Besondere Bedeutung kommt hierbei der Analyse seiner Aussage zu (vgl. BGH StV 2000 a.a.O.):
Die Schilderung der Tatbeteiligung des Angeklagten betrifft zwar gemessen am Umfang und Inhalt der gesamten Aussage ein nur nebensächliches Geschehen. Der Schwerpunkt der Aussage liegt auf dem Eingeständnis von insgesamt sechs Banküberfällen, an denen der Angeklagte nur in einem Fall, nämlich an der ersten Tat vom 4. Juli 1997 zum Nachteil der B. Volksbank in Trier, beteiligt gewesen sein soll. Die Angaben sind jedoch insgesamt ausführlich und detailliert, wobei die Detailgenauigkeit der Aussage zu den Teilnahmehandlungen des Angeklagten und die der Darstellung des eigentlichen Tatgeschehens nicht zusammenhanglos nebeneinander steht, sondern dergestalt miteinander verflochten ist, dass der Detailreichtum des einen Teils zugleich auch den des anderen Teils begründet (vgl. BGH StV 2000 a.a.O., m.w.N.).

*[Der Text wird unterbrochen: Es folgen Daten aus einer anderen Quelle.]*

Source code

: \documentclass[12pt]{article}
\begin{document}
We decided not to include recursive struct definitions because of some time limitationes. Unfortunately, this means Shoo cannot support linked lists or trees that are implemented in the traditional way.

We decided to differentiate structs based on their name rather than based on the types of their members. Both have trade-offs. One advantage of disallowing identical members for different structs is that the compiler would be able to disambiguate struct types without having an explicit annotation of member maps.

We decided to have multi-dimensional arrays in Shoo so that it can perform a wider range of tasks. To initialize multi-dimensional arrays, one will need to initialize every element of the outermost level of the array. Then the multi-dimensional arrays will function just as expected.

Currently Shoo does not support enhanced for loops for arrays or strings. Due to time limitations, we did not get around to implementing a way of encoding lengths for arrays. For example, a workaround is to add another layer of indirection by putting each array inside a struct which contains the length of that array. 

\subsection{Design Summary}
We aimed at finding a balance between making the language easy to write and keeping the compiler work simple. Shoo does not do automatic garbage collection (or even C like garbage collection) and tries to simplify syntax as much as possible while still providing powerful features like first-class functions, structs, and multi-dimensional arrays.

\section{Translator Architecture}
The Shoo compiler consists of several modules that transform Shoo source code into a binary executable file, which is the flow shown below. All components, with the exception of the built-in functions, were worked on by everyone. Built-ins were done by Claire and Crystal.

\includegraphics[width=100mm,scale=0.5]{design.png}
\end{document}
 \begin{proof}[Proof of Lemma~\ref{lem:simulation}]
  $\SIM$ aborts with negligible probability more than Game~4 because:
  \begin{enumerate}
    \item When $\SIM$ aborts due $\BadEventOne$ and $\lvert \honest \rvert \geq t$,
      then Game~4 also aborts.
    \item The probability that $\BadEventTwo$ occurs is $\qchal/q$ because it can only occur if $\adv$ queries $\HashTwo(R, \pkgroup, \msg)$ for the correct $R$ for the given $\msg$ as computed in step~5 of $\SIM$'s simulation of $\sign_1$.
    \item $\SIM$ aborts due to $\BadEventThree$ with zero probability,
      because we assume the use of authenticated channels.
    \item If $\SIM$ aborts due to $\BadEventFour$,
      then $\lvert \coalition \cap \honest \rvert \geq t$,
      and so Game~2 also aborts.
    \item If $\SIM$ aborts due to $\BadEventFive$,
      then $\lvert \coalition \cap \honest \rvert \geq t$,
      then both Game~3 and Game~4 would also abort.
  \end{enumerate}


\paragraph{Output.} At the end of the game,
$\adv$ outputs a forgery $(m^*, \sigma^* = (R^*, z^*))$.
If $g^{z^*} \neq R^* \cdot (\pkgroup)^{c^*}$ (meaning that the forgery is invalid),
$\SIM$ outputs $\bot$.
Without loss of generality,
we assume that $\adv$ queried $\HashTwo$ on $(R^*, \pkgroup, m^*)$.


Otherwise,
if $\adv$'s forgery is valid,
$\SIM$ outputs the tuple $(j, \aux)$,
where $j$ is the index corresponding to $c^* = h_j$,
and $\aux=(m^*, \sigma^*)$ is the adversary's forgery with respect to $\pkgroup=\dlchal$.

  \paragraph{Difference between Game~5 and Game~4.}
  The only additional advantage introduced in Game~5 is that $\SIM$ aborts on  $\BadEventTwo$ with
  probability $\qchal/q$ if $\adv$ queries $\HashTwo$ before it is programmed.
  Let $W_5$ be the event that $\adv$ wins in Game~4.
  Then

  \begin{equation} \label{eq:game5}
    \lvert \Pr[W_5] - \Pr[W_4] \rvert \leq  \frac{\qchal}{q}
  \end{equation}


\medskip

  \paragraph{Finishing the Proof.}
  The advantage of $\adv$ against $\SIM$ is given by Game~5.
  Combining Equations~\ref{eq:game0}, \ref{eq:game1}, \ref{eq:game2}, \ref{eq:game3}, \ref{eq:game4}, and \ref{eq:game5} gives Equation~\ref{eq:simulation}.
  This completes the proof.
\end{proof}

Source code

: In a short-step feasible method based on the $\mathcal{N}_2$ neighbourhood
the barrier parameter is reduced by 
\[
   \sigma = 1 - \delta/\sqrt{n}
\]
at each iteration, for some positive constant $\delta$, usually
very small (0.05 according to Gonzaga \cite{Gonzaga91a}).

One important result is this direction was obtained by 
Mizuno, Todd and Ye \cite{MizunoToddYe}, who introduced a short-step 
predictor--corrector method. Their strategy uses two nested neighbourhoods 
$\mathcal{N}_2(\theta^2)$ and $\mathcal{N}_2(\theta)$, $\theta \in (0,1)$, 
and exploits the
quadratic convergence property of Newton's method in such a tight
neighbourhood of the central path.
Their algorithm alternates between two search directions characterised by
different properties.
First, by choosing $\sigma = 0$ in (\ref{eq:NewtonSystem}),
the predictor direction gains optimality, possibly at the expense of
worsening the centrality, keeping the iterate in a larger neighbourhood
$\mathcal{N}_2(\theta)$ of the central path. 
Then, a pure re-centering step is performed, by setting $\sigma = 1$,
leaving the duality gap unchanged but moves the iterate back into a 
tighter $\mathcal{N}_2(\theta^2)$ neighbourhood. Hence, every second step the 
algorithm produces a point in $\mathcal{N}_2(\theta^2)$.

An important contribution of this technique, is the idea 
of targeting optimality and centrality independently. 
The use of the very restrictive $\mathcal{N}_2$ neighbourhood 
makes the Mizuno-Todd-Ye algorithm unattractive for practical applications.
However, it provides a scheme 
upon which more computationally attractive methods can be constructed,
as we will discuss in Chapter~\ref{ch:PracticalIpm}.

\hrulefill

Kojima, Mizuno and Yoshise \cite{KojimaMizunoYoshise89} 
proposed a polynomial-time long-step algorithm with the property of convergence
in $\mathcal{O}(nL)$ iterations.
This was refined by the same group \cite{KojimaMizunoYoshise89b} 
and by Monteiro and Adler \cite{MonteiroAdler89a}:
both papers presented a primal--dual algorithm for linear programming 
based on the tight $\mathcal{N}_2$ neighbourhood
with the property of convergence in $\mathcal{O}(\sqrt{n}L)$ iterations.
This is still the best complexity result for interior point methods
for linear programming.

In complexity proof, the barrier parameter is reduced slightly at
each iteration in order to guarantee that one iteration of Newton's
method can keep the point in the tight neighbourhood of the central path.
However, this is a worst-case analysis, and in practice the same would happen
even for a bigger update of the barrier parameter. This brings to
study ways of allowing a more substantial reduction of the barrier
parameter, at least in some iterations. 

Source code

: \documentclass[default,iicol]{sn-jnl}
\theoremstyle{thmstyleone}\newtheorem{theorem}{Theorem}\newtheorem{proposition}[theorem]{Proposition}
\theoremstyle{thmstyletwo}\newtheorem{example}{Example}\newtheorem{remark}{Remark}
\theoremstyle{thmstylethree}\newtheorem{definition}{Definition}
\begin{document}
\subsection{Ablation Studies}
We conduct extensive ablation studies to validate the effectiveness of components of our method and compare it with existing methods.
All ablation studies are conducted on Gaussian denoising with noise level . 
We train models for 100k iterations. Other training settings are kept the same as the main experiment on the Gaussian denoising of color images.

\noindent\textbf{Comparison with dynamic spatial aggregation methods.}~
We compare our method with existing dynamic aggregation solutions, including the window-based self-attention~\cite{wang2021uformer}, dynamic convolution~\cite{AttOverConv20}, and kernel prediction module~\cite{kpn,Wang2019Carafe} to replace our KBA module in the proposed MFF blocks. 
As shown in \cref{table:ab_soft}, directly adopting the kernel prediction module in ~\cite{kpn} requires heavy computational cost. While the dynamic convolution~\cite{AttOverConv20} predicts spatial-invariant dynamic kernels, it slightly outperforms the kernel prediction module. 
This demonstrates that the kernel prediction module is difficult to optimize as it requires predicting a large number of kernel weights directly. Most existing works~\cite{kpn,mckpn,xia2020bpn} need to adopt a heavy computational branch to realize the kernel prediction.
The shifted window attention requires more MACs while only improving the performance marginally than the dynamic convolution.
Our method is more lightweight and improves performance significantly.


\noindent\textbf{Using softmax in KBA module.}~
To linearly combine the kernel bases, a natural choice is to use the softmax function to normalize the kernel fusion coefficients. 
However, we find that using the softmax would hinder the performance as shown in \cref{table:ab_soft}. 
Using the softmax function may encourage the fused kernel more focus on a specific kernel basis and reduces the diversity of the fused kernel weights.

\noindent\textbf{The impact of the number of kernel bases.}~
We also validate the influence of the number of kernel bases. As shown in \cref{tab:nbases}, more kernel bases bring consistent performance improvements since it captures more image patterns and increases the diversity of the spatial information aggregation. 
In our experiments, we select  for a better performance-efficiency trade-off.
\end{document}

Weiter spricht die Entstehung der den Angeklagten belastenden Aussage für ihre Richtigkeit. Der Zeuge M. war, nachdem er vom Vernehmungsbeamten nach der Quelle seiner Erkenntnisse zu den räumlichen Gegebenheiten in der B. Volksbank befragt worden war, zunächst nicht be...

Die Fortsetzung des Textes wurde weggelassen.